> _Exercise description_
Write out the lines below once more, exactly as they appear. Do not include pictures.

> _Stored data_
*** Begin section ***

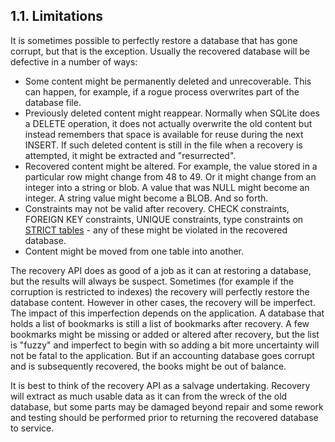 ## 1\.1\. Limitations



It is sometimes possible to perfectly restore a database that has
gone corrupt, but that is the exception. Usually
the recovered database will be defective in a number of ways:



* Some content might be permanently deleted and unrecoverable.
This can happen, for example, if a rogue process overwrites part
of the database file.
* Previously deleted content might reappear. Normally when SQLite
does a DELETE operation, it does not actually overwrite the old content
but instead remembers that space is available for reuse during the next
INSERT. If such deleted content is still in the file when a recovery
is attempted, it might be extracted and "resurrected".
* Recovered content might be altered.
For example, the value stored in a particular row
might change from 48 to 49\. Or it might change from an integer into
a string or blob. A value that was NULL might become an integer.
A string value might become a BLOB. And so forth.
* Constraints may not be valid after recovery. CHECK constraints, 
FOREIGN KEY constraints, UNIQUE constraints, type constraints on
[STRICT tables](stricttables.html) \- any of these might be violated in the recovered
database.
* Content might be moved from one table into another.



The recovery API does as good of a job as it can at restoring a database,
but the results will always be suspect. Sometimes (for example if the
corruption is restricted to indexes) the recovery will perfectly restore
the database content. However in other cases, the recovery will be imperfect.
The impact of this imperfection depends on the application. A database that
holds a list of bookmarks is still a list of bookmarks after recovery.
A few bookmarks might be missing or added or altered after recovery, but
the list is "fuzzy" and imperfect to begin with so adding a bit more
uncertainty will not be fatal to the application. But if an accounting
database goes corrupt and is subsequently recovered, the books might be
out of balance.




It is best to think of the recovery API as a salvage undertaking.
Recovery will extract as much usable data as it can from the wreck
of the old database, but some parts may be damaged beyond repair and
some rework and testing should be performed prior to returning the
recovered database to service.




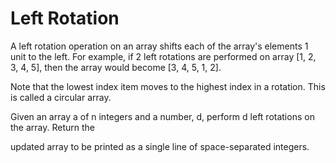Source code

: # Left Rotation 

A left rotation operation on an array shifts each of the array's elements 1 unit to the left. For example,
if 2 left rotations are performed on array [1, 2, 3, 4, 5], then the array would become [3, 4, 5, 1, 2].

Note that the lowest index item moves to the highest index in a rotation. This is called a circular array.

Given an array a of n integers and a number, d, perform d left rotations on the array. Return the

updated array to be printed as a single line of space-separated integers.
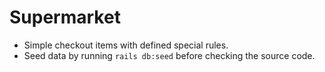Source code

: # Supermarket

- Simple checkout items with defined special rules.
- Seed data by running `rails db:seed` before checking the source code.
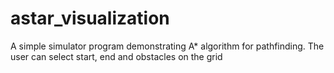 # astar_visualization
A simple simulator program demonstrating A* algorithm for pathfinding. The user can select start, end and obstacles on the grid
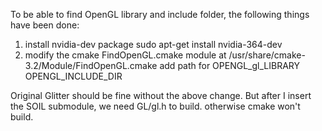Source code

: To be able to find OpenGL library and include folder, the following things have been done:
1. install nvidia-dev package
    sudo apt-get install nvidia-364-dev
2. modify the cmake FindOpenGL.cmake module at
    /usr/share/cmake-3.2/Module/FindOpenGL.cmake
    add path for OPENGL_gl_LIBRARY
                 OPENGL_INCLUDE_DIR

Original Glitter should be fine without the above change. 
But after I insert the SOIL submodule, we need GL/gl.h to build. otherwise cmake won't build.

*** End section ***

> _Task response_
 ## 1\.1\. Limitations



It is sometimes possible to perfectly restore a database that has
gone corrupt, but that is the exception. Usually
the recovered database will be defective in a number of ways:



* Some content might be permanently deleted and unrecoverable.
This can happen, for example, if a rogue process overwrites part
of the database file.
* Previously deleted content might reappear. Normally when SQLite
does a DELETE operation, it does not actually overwrite the old content
but instead remembers that space is available for reuse during the next
INSERT. If such deleted content is still in the file when a recovery
is attempted, it might be extracted and "resurrected".
* Recovered content might be altered.
For example, the value stored in a particular row
might change from 48 to 49\. Or it might change from an integer into
a string or blob. A value that was NULL might become an integer.
A string value might become a BLOB. And so forth.
* Constraints may not be valid after recovery. CHECK constraints, 
FOREIGN KEY constraints, UNIQUE constraints, type constraints on
[STRICT tables](stricttables.html) \- any of these might be violated in the recovered
database.
* Content might be moved from one table into another.



The recovery API does as good of a job as it can at restoring a database,
but the results will always be suspect. Sometimes (for example if the
corruption is restricted to indexes) the recovery will perfectly restore
the database content. However in other cases, the recovery will be imperfect.
The impact of this imperfection depends on the application. A database that
holds a list of bookmarks is still a list of bookmarks after recovery.
A few bookmarks might be missing or added or altered after recovery, but
the list is "fuzzy" and imperfect to begin with so adding a bit more
uncertainty will not be fatal to the application. But if an accounting
database goes corrupt and is subsequently recovered, the books might be
out of balance.




It is best to think of the recovery API as a salvage undertaking.
Recovery will extract as much usable data as it can from the wreck
of the old database, but some parts may be damaged beyond repair and
some rework and testing should be performed prior to returning the
recovered database to service.




Source code

: # Left Rotation 

A left rotation operation on an array shifts each of the array's elements 1 unit to the left. For example,
if 2 left rotations are performed on array [1, 2, 3, 4, 5], then the array would become [3, 4, 5, 1, 2].

Note that the lowest index item moves to the highest index in a rotation. This is called a circular array.

Given an array a of n integers and a number, d, perform d left rotations on the array. Return the

updated array to be printed as a single line of space-separated integers.
Source code

: # Supermarket

- Simple checkout items with defined special rules.
- Seed data by running `rails db:seed` before checking the source code.
 # astar_visualization
A simple simulator program demonstrating A* algorithm for pathfinding. The user can select start, end and obstacles on the grid
Source code

: To be able to find OpenGL library and include folder, the following things have been done:
1. install nvidia-dev package
    sudo apt-get install nvidia-364-dev
2. modify the cmake FindOpenGL.cmake module at
    /usr/share/cmake-3.2/Module/FindOpenGL.cmake
    add path for OPENGL_gl_LIBRARY
                 OPENGL_INCLUDE_DIR

Original Glitter should be fine without the above change. 
But after I insert the SOIL submodule, we need GL/gl.h to build. otherwise cmake won't build.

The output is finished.